B. DÉFENDRE LE MODÈLE AGRICOLE EUROPÉEN
1. Réaffirmer les fondements du modèle agricole européen
Dès l'origine, la PAC a assigné un objectif clair aux agriculteurs : assurer l'indépendance alimentaire européenne. Il convient de relever la dimension éthique de cette mission, puisqu'il s'agissait, avant tout, de nourrir les hommes.
Un pacte tacite a ainsi été conclu, à travers la PAC, entre les agriculteurs et la société :
- la politique agricole offrait un revenu décent et un cadre stable à l'activité des agriculteurs ;
- ceux-ci, en contrepartie, mettaient tout en oeuvre pour moderniser leur production et accroître les rendements, afin d'offrir aux consommateurs européens des produits alimentaires à un prix raisonnable.
Cet accord renvoie aux cinq grands objectifs mentionnés à l'article 39 du traité de Rome.

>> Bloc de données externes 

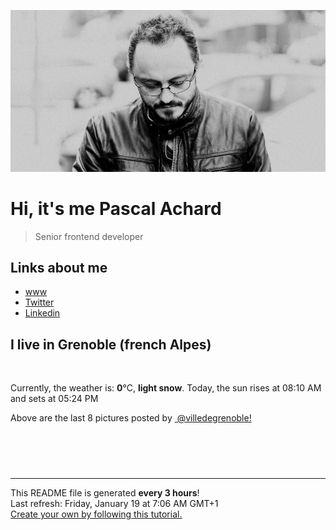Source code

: ![Pascal Achard](./images/photo-pascal-achard.jpg)
# Hi, it's me Pascal Achard
> Senior frontend developer

## Links about me
- [www](https://www.pascal-achard.com)
- [Twitter](https://twitter.com/botmaster)
- [Linkedin](http://www.linkedin.com/in/pascal-achard)


## I live in Grenoble (french Alpes)
<img src="https://openweathermap.org/img/wn/13n@2x.png" alt="">

Currently, the weather is: **0**°C, **light snow**.
Today, the sun rises at 08:10 AM and sets at 05:24 PM

Above are the last 8 pictures posted by <a href="https://www.instagram.com/villedegrenoble/" target="_blank"><img alt="" src="https://upload.wikimedia.org/wikipedia/commons/thumb/e/e7/Instagram_logo_2016.svg/1024px-Instagram_logo_2016.svg.png" width="20"/> @villedegrenoble!</a>

<p style="display: flex; flex-wrap: wrap; gap: 20px;">
        <img src="https://cdn1.picuki.com/hosted-by-instagram/q/0exhNuNYnjBcaS3SYdxKjf8F2vJ1Wg9SZ60STLepjSVmIR1vLHOapZA0mpCj4yRwKwVlASuRYzth7YMpWV9UDD17PUXeQb2JSDZV76udVemlvDdj8ZVgk7Y9LHQYbH6r%7C%7CscrVmGpNWwSDv5PHL%7C%7Clo7gX5v%7C%7CsbCgEpjuSKrVCkGZTjse3TO9%7C%7C2pYf5%7C%7CHSv1izv9QpcmkazXgpdAd4+pvlpDk1VOCtIc17q7VySKNBicMCv6K81Sa8H2QkaHp%7C%7CECKet8XCkONFui3rSzY57zz2F%7C%7C59EEIdvlqztEsjnJt429aXGId76N8A6ZfzSWkkGWlvqklPv6XslHPaSkGI%7C%7CmIUwGPRn+T8J7gprsigdcy8U%7C%7C%7C%7C69iXhbLPMRbJBcmooFf75S3X5IvuZBuMLkKZuCfsdxniW9xSfc7X20CFmQjpP3mLeLbBSGqm+gpCq8UjDiznT+AVoxZjt.jpeg" alt="" width="200"/>
        <img src="https://cdn1.picuki.com/hosted-by-instagram/q/0exhNuNYnjBcaS3SYdxKjf8F2vJ1Wg5SZ60STLepjSVmIR1vLHOapZA0mpCl6yRxIwVgFDeSYzth7YMoVl9ZAz19PELZSbaKSDtc7qqfUOrN1DVk9ZVmlL0xKnEabHKt9ccqXQmYdSgIGaYDG7uo%7C%7CesJ+fvqcjcFpjuMNbRCkDdttdCwFahlza4ls%7C%7Ce4kx2xu5xncG0MzWUiG0E8%7C%7C87ZpTQeWfrkf81wovU6FfkPjskM5fz6miKqEGBkeGFzUQ+RubTCnvpe1HOxMgo2+F6oT6pmNlwTm1GYpltkla0PsMiPEqBV1Lg9ta2KbUk2Dm87sDVPsbWc0SDOaj3+khYUymfswbKyevsZrZDpeN6HfI%7C%7CExgyUQIXzA5RoaC4hNNXPfGv5c9uhQpt909hrUqoA1BO28wTqOeWy0xssVGV1ojKqActZT%7C%7CmU9fyP00D+qw7DrwUxqOa4V6Fx0W4J9%7C%7Cyc2BR6LGTIEN1jIiPE6BYtF4MWJJ%7C%7Cuz8qGTa59RhA4LYAX9zmJ1MAMdg==.jpeg" alt="" width="200"/>
        <img src="https://cdn1.picuki.com/hosted-by-instagram/q/0exhNuNYnjBcaS3SYdxKjf8F2vJ1Wg9SZ60STLepjSVmIR1vLHOapZA0mpCl6yRxIwVgFDeSYzth7YsuUFxRCz19PEDXT7aPSDtd5qyeXerN0TBn95Jnk70yJXEdbXan8scqUwmYdSgIGaYDG7uo+qhT5aGuO1lQpzaEW+oR9z5G7NCnV6xhz580r6GDhx+oucoyIDND%7C%7CHg1JU46o9CUqTUHGsv+MfF3pLUqF+dfzPgL6NDhkyblO1sDbnlzFBKpvdPgp9ETgQb7c3M9%7C%7C2z6ZoYKfk9OlnSaljcQ9I8titj1edgr0PkHsqHURGM4VGly+jl0ucCQoxqfRUSAjm1m+jX95rDkXNoH87vRYKC5EIjNgnONbbLcQ%7C%7CYZG3UHXayGbH7aBMW+Mv1WvoljLdFh%7C%7CW2F8VK7QIPTxTBwFQxy0ASNBZR6QvbQ3KKzq1j%7C%7CizrIrwJmxpmaXeQI7g0bzcuO1hVyfSGeB5sab2I=.jpeg" alt="" width="200"/>
        <img src="https://cdn1.picuki.com/hosted-by-instagram/q/0exhNuNYnjBcaS3SYdxKjf8F2vJ1Wg9SZ60STLepjSVmIR1vLHOapZA0mpCl6yRxIwVgFDeSYzth7YgrVlpWDz19PEDXTrKITT5S6qqYV+rN1TRu9JBmlLw0KXcXY3Cu8cssUgmYdSgIGaYDG7uo+qhT5aGuO1lQpTb9d7JGmC4E5ZObS6olhMF4pJ2Jg3Tt%7C%7C9kiJzJE5m4vMAQrptqO52hEX%7C%7CD+O8BnsaBwVLYBxMQK5qnRlSaHEmw+Jj8uRHagtIj+kOYA2Cv8YhchzE+KFJtjDnQhsHydnE93t4gj1aSNBdxuiekZkIH2bSAEXG428Fk71p26qCDMa2is4EhX2j3+2JrlX9oPvrjUIumzT+K64hXtO576OepibD9cJLmFdxGObfa1BZ8Uw81AFKUeh2GU9iflcZTM2ENUC2xA0yOyLadDVvie4aqO2X3b0BDcqUoapsSWLJAF4VhP1%7C%7CGarwl+JCqTJOxsa2OGn28sEeFTeLqVxpyHPrwU.jpeg" alt="" width="200"/>
        <img src="https://cdn1.picuki.com/hosted-by-instagram/q/0exhNuNYnjBcaS3SYdxKjf8F2vJ1Wg9SZ60STLepjSVmIR1vLHOapZA0mpCl6yRxIwVgFDeSYzth7YkpWFxVAz19PEDXQbaISzdX766YXerN0DBh9pBhlbYxLHYbYnCn9MEpVQmYdSgIGaYDG7uo+qhT5aGuO1lQpTb9d7JGmC4E5ZObS6olhMF4pJ2Jg3Tt%7C%7C9kiJzJE5m4vMAQrptqO52hEX%7C%7CD+O8BnsaBwVLYBxMQK5qnRlSaHEmw+Jj8uRHagtIj+kOYA2DLhbQUz+nWgYqg0DnRTt2bq4yB3t4gj1aSNBdxuiekZkIH2bSAEXG428Fk71p26qCDMa2is4EhX2j3+2JrlX9oPvrjUIuSyYfq64TvHdJzqE+5iSj9cJLmFdxGObfa1BZ8Uw81AFKUeh2GU9ie7e4qi5AZpD3hehC2TNqR2QNayzJbzplvZoBSWqwxipcCqVONRkU5t882arwl+JCqTJO0WHRKDn28sEeFTeLqVxpyHPrwU.jpeg" alt="" width="200"/>
        <img src="https://cdn1.picuki.com/hosted-by-instagram/q/0exhNuNYnjBcaS3SYdxKjf8F2vJ1Wg5SZ60STLepjSVmIR1vLHOapZA0mpCl6yRxIwVgFDeSYzth7YgtUltSCD19PEDXTrSNTT5S6qqdXOrN1jVm8JFpnLY1JXYcZneu9sQvUgmYdSgIGaYDG7uo+qhT5aGuO1lQpzaEW+oR9z5G7NCnV6xhz580r6GDhx+ouMoyIDND%7C%7CHg1JU46o9CUqTUHGsv+MfF3pLUqF+dVzPgL6NDhkyblAzgkbDYoNBHJ467gp7Ym0RC5WnM9%7C%7C2z6ZoYKfk9OlnSaljcQ9I8titj1edgr0PkHsqHURGM4VGly+jl0uceSowqdRkSYjG1YyDX85rTiX+QX9LrRYKC5EIjNgnONbbLcQ%7C%7CYZG3UHXayGbH7aAtCOItpMpMZMP8t4%7C%7C3GRqS6LS5f2+QonAjFc0BHZLYJIYcK7562g+G75hTrIrwJmxpmaXpZ%7C%7CnH0bzcuO1hVyfSGeB5sab2I=.jpeg" alt="" width="200"/>
        <img src="https://cdn1.picuki.com/hosted-by-instagram/q/0exhNuNYnjBcaS3SYdxKjf8F2vJ1Wg9SZ60STLepjSVmIR1vLHOapZA0mpCl6yRxIwVgFDeSYzth7IIuVF1UCj19PEDdTrGASjpU6q2bXOzN2zNi8JFmlLk3LHwdYX6n8cUlXAmYdSgIGaYDG7uo+qhT5aGuO1lQpzb9d7JGmC4E5ZPiZ6x29Zk0v7GEj0Xx7oolaT5O9T9sdgcrptPTpCkeXfPiM8M6pq56AIgCifgG6vuzynXrV1IkeFFxHzPCoJ%7C%7CDzLxa1HXNc20Zw16ta4oyGgobhVjmljkA449+n6SDFaxMn%7C%7C07s%7C%7C2AATNBVmtUpBVtmJGCnCbUNU2z9hB950HJ7LmIa9Ask4LeP8bJeu%7C%7CQnA%7C%7CxK+L6UehoEyhCA%7C%7C%7C%7CUBBKJZvq+WpgJqapJPsBA0Xac5RXrIpXT9hFWImV60DKgK8tKbc2tyJqA%7C%7ClzvuguZpA40tJu2U6Qax1sApJCszCMqL1+AOsZMBCff3Q16EI0VJeg=.jpeg" alt="" width="200"/>
        <img src="https://cdn1.picuki.com/hosted-by-instagram/q/0exhNuNYnjBcaS3SYdxKjf8F2vJ1Wg5SZ60STLepjSVmIR1vLHOapZA0mpCl6yRxIwVgFDeSYzth7IIvWV9VAj19PEHZQbSPTzdQ7a6aVubN0jZu%7C%7CJdolLcxJXIWY3+o8MooUwmYdSgIGaYDG7uo+qhT5aGuO1lQpzaEW+oR9z5G7NCnV6xhz580r6GDhx+ouMoyIDND%7C%7CHg1JU46o9CUqTUHGsv+MfF3pLUqF+dVzPgL6NDhkyblCTgDdG1ZIxKmmNvgp6NVgQ+xV3M9%7C%7C2z6ZoYKfk9OlnSaljcQ9I8titj1edgr0PkHsqHURGM4VGly+jl0uceTjQ7VRVSqjm1myDX+yLjkXcoT8rjBYKC5EIjNgnONbbLcQ%7C%7CYZG3UHXayGbH7aA96wHv1gz7lWH%7C%7C9I+A2G6DS+V5rX+ypkMTR6iBeZNMQiEO7M076x3WGFrxzIrwJmxpmaXpAJ6wwbzcuO1hVyfSGeB5sab2I=.jpeg" alt="" width="200"/>
</p>

------------
<p>This README file is generated <b>every 3 hours</b>!
    <br />Last refresh: Friday, January 19 at 7:06 AM GMT+1
    <br /><a href="https://medium.com/@th.guibert/how-to-create-a-self-updating-readme-md-for-your-github-profile-f8b05744ca91">Create your own by following this tutorial.</a>
</p>
<p><a href="https://github.com/botmaster/botmaster/actions/workflows/main.yaml"><img alt="" src="https://github.com/botmaster/botmaster/actions/workflows/main.yaml/badge.svg" /></a></p>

Il a été couronné de succès dès les années 1970, permettant à l'Europe non seulement d'être indépendante sur le plan alimentaire, mais également de devenir exportatrice.

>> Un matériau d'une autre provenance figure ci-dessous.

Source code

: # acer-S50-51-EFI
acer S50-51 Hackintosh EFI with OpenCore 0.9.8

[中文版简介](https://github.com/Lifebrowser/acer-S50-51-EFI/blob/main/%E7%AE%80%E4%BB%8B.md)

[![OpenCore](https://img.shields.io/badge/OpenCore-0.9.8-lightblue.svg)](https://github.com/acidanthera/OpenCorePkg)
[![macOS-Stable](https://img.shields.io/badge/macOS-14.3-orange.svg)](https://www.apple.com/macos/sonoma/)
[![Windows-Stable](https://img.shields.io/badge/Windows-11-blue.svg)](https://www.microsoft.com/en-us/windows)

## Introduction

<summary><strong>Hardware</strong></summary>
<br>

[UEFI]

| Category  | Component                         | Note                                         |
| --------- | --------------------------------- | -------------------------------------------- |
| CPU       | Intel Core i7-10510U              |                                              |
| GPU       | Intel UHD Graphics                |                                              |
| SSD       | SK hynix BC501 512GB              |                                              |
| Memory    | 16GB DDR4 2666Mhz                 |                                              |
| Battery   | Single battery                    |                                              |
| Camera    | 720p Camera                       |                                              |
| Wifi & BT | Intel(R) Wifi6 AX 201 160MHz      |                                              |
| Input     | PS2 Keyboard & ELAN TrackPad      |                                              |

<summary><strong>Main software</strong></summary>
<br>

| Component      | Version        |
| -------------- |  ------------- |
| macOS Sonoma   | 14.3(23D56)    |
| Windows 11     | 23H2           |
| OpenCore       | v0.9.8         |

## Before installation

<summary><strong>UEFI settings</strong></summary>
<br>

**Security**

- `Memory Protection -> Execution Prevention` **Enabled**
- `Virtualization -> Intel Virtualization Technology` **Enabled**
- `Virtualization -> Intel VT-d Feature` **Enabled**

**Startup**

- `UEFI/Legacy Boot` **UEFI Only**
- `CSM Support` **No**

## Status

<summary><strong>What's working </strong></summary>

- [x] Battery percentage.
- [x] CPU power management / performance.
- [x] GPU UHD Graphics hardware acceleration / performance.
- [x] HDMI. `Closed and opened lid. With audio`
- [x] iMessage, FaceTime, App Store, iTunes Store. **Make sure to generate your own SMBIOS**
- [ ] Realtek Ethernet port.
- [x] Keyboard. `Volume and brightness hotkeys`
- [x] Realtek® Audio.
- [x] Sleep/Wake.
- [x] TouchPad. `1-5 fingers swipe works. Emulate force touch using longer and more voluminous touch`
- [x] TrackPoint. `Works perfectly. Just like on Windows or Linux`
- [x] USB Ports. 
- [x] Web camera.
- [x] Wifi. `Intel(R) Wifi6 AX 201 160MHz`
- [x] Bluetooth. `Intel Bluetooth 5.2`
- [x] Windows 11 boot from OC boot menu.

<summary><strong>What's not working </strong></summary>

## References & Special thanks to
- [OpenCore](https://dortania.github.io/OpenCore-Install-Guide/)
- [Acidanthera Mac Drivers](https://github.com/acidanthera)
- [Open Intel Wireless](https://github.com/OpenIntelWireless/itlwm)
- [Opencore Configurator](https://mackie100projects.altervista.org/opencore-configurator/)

Sa mise en oeuvre s'est, en outre, accompagnée d'une formidable modernisation de l'agriculture européenne . Sous l'effet du remembrement, de la mécanisation et de la spécialisation, les exploitations se sont transformées, agrandies, cependant que les gains de productivité du secteur connaissaient une augmentation sans précédent.
Mais malgré une réduction importante de leur nombre, les exploitations européennes gardent une taille moyenne et une dimension familiale. Jusqu'à présent, en dehors de certains secteurs comme celui du porc ou celui de la volaille, l'agriculture européenne a su, malgré un mouvement continu de restructuration, échapper à une intégration qui lui ferait perdre son indépendance .

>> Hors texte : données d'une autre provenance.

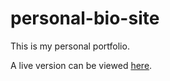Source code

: # personal-bio-site

This is my personal portfolio. 

A live version can be viewed [here](danapham.netlify.app).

Elle s'oppose, à cet égard, à l'agriculture de pays comme le Brésil, la Nouvelle-Zélande ou l'Australie, qui repose sur des exploitations intégrées à vocation exportatrice, possédées le plus souvent par des entreprises multinationales. Dans ce modèle, les agriculteurs ne sont pas des exploitants indépendants, mais de simples fournisseurs de matières premières agissant comme des sous-traitants de l'aval de la chaîne de production agro-alimentaire.
En définitive, le modèle agricole auquel la mission d'information se déclare attachée, c'est celui d'une agriculture entreprenante et indépendante, prête à répondre aux attentes de la société européenne en contrepartie d'une PAC forte.
2. Procéder aux adaptations nécessaires
Depuis que l'objectif de sécurité alimentaire est atteint, d'aucuns considèrent que l'agriculture européenne est en quête de sens et que la légitimité de la PAC en est fragilisée.
Pourtant, d'autres défis se posent aujourd'hui aux agriculteurs européens.
Certes, la sécurité de l'approvisionnement agroalimentaire doit rester une préoccupation publique.
Il reste que la PAC ne doit plus seulement viser à un développement quantitatif de l'agriculture, mais également faire en sorte d'offrir les garanties attendues par les consommateurs en termes de qualité, de sécurité sanitaire et de traçabilité des aliments .
En outre, le rôle du secteur agricole ne doit plus se limiter à la production de denrées alimentaires et de matières premières agricoles, mais s'élargir aux fonctions de protection de l'environnement et d'entretien de l'espace, contribuer à l'aménagement du territoire et offrir tous les services connexes à ces nouvelles fonctions .
Ces défis appellent une redéfinition du métier d'agriculteur, comme le souligne le groupe de Bruges 11 ( * ) dans son ouvrage « L'agriculture, un tournant nécessaire » : « Ce qui est attendu du métier d'agriculteur, c'est qu'il soit un métier de synthèse, au carrefour de la production, de la gestion de la nature et de l'aménagement du territoire ».
Cet ouvrage souligne que les changements attendus devront s'accompagner d'une réflexion éthique : « Quelles valeurs pourraient mobiliser la recherche d'un nouvel idéal professionnel ? »
Nous devons y participer avec la volonté de recréer, avec les « citoyens-consommateurs », ce consensus qui a permis l'extraordinaire aventure agricole des cinquante dernières années.
* 11 Créé par MM. Edgar Pisani et Bertrand Hervieu, le groupe de Bruges réunit des universitaires, des chercheurs, des formateurs, des écologistes et des responsables agricoles de l'Union européenne, participant au débat sur l'avenir de la politique agricole commune.